DATA RECORDS Start Marker
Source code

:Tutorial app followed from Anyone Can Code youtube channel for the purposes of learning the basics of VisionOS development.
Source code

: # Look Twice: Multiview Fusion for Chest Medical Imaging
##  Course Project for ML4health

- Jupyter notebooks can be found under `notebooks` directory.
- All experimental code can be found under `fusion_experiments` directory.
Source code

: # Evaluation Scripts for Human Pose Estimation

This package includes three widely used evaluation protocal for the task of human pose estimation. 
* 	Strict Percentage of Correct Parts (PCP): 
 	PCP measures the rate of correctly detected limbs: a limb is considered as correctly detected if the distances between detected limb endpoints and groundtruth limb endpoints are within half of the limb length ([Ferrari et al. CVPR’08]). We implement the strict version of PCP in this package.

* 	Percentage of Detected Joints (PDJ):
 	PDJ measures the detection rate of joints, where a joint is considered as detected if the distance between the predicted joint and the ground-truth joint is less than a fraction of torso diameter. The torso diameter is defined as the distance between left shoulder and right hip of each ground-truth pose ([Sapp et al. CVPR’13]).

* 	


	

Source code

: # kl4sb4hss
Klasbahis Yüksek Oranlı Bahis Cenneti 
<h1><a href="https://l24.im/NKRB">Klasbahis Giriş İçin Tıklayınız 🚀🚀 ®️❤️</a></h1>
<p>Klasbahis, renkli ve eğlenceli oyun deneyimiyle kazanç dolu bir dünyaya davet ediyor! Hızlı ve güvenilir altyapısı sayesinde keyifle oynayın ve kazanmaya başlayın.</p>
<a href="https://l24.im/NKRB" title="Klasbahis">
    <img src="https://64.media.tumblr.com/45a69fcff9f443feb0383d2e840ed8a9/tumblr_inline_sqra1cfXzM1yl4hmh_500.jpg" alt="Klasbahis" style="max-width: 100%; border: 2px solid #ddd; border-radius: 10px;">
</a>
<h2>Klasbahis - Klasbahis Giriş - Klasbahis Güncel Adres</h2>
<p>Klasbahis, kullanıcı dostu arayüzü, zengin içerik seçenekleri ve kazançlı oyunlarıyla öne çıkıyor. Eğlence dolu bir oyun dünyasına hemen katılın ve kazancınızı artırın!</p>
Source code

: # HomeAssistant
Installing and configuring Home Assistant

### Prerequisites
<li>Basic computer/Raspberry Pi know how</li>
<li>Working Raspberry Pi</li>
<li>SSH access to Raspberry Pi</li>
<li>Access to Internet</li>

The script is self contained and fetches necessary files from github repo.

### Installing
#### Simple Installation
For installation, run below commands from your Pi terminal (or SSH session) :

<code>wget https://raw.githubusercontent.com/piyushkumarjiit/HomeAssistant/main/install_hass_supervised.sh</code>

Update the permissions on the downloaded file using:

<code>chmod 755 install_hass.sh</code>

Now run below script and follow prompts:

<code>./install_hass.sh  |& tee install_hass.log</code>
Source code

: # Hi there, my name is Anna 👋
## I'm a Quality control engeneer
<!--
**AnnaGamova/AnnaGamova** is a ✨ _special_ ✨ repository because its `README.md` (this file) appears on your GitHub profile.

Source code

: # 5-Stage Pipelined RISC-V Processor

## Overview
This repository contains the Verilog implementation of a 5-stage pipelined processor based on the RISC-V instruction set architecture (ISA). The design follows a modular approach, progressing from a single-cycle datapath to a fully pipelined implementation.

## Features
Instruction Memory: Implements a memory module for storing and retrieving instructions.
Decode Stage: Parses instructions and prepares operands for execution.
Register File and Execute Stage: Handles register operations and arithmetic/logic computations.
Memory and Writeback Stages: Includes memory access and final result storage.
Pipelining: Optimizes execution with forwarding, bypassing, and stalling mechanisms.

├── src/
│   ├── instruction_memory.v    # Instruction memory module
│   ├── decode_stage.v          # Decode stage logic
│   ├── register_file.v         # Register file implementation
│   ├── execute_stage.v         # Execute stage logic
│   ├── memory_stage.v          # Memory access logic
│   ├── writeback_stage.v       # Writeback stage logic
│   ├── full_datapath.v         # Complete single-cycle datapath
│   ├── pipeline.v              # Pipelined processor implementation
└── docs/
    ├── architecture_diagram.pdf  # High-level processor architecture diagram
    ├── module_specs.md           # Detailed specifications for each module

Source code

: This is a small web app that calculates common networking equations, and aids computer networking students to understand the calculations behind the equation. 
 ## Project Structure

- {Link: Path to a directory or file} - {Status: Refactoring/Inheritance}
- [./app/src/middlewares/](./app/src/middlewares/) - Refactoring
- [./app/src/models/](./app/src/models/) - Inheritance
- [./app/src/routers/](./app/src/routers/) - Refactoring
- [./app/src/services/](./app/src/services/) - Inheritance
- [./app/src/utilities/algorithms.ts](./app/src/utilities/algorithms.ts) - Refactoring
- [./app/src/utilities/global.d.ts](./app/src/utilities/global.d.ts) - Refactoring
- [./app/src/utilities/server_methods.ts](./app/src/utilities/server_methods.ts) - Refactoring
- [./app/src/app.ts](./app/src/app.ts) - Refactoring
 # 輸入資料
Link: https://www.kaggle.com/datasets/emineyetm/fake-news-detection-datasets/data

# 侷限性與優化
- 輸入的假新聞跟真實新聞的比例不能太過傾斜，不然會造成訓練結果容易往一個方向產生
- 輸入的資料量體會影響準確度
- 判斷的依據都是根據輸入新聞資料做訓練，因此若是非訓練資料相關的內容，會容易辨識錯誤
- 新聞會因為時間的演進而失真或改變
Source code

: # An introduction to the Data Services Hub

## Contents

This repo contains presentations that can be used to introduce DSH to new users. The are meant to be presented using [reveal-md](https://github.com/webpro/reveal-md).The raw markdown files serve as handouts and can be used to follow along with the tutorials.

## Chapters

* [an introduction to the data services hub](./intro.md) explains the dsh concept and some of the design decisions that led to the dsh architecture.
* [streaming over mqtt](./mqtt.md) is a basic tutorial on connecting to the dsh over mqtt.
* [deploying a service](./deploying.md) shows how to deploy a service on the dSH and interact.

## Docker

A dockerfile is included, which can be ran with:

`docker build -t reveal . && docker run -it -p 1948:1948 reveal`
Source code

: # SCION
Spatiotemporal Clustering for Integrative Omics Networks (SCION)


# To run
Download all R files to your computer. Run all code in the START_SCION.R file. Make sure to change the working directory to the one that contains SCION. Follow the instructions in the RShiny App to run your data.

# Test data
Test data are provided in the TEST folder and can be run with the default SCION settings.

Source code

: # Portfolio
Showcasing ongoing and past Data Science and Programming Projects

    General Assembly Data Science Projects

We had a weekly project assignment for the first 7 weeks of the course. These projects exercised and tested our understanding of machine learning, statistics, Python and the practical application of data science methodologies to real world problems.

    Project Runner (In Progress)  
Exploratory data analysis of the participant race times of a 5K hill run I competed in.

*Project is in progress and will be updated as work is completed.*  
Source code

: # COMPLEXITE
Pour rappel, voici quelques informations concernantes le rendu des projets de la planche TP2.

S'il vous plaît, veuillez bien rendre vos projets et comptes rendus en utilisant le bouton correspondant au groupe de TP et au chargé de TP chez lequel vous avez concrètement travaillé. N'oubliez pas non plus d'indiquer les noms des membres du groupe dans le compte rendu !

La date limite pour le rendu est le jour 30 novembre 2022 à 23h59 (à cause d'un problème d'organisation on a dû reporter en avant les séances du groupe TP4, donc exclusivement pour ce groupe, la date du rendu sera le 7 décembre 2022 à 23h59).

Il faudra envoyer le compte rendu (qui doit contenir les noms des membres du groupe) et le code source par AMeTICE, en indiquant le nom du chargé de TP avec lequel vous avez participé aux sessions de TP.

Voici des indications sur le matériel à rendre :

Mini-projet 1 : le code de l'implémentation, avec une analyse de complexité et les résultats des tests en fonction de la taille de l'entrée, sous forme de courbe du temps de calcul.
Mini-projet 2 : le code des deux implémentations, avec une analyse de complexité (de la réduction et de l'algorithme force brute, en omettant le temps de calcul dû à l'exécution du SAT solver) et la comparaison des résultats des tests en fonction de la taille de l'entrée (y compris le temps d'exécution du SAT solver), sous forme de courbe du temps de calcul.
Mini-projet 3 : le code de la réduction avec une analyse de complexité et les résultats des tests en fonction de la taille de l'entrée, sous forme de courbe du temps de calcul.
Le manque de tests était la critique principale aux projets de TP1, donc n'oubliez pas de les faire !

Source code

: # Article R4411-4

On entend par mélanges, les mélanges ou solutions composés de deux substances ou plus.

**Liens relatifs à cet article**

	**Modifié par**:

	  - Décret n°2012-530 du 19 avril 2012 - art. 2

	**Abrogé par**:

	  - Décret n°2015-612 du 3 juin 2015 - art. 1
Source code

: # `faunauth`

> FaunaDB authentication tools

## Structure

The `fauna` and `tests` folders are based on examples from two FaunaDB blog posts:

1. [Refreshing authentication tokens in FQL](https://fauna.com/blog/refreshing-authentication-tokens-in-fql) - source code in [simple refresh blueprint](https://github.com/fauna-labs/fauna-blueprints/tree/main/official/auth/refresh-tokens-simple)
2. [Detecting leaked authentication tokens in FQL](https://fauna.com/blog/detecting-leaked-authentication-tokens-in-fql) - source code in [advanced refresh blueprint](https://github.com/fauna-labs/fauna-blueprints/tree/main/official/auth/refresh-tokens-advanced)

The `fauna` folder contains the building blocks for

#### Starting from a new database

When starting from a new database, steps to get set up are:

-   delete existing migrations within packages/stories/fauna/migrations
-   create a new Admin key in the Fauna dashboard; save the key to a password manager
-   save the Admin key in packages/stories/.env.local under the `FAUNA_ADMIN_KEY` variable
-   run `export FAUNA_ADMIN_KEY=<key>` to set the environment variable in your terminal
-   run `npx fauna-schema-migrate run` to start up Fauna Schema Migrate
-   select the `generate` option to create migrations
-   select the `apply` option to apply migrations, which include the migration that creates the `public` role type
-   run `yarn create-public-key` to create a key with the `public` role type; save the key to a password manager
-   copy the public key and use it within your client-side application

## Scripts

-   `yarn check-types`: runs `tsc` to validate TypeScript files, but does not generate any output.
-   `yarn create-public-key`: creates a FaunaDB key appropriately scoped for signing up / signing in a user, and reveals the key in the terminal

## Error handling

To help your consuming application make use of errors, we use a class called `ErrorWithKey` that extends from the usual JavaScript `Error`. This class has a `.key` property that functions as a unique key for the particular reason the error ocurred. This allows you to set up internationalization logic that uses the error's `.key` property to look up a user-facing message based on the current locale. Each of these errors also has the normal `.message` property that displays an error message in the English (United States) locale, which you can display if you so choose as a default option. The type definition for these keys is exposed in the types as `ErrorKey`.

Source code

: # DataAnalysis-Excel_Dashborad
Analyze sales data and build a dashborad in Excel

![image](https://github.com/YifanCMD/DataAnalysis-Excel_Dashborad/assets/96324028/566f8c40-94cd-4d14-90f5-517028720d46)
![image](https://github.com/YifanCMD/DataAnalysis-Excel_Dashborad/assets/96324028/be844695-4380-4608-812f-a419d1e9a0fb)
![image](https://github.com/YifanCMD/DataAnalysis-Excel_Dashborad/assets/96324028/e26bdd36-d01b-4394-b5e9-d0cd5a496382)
DATA RECORDS End Marker
• EXERCISE INSTRUCTIONS: Quote every line from the beginning of the entries up to and including the line that contains "- Jupyter notebooks".

• RESPONSE TO THE EXERCISE:
Source code

:Tutorial app followed from Anyone Can Code youtube channel for the purposes of learning the basics of VisionOS development.
Source code

: # Look Twice: Multiview Fusion for Chest Medical Imaging
##  Course Project for ML4health

- Jupyter notebooks can be found under `notebooks` directory.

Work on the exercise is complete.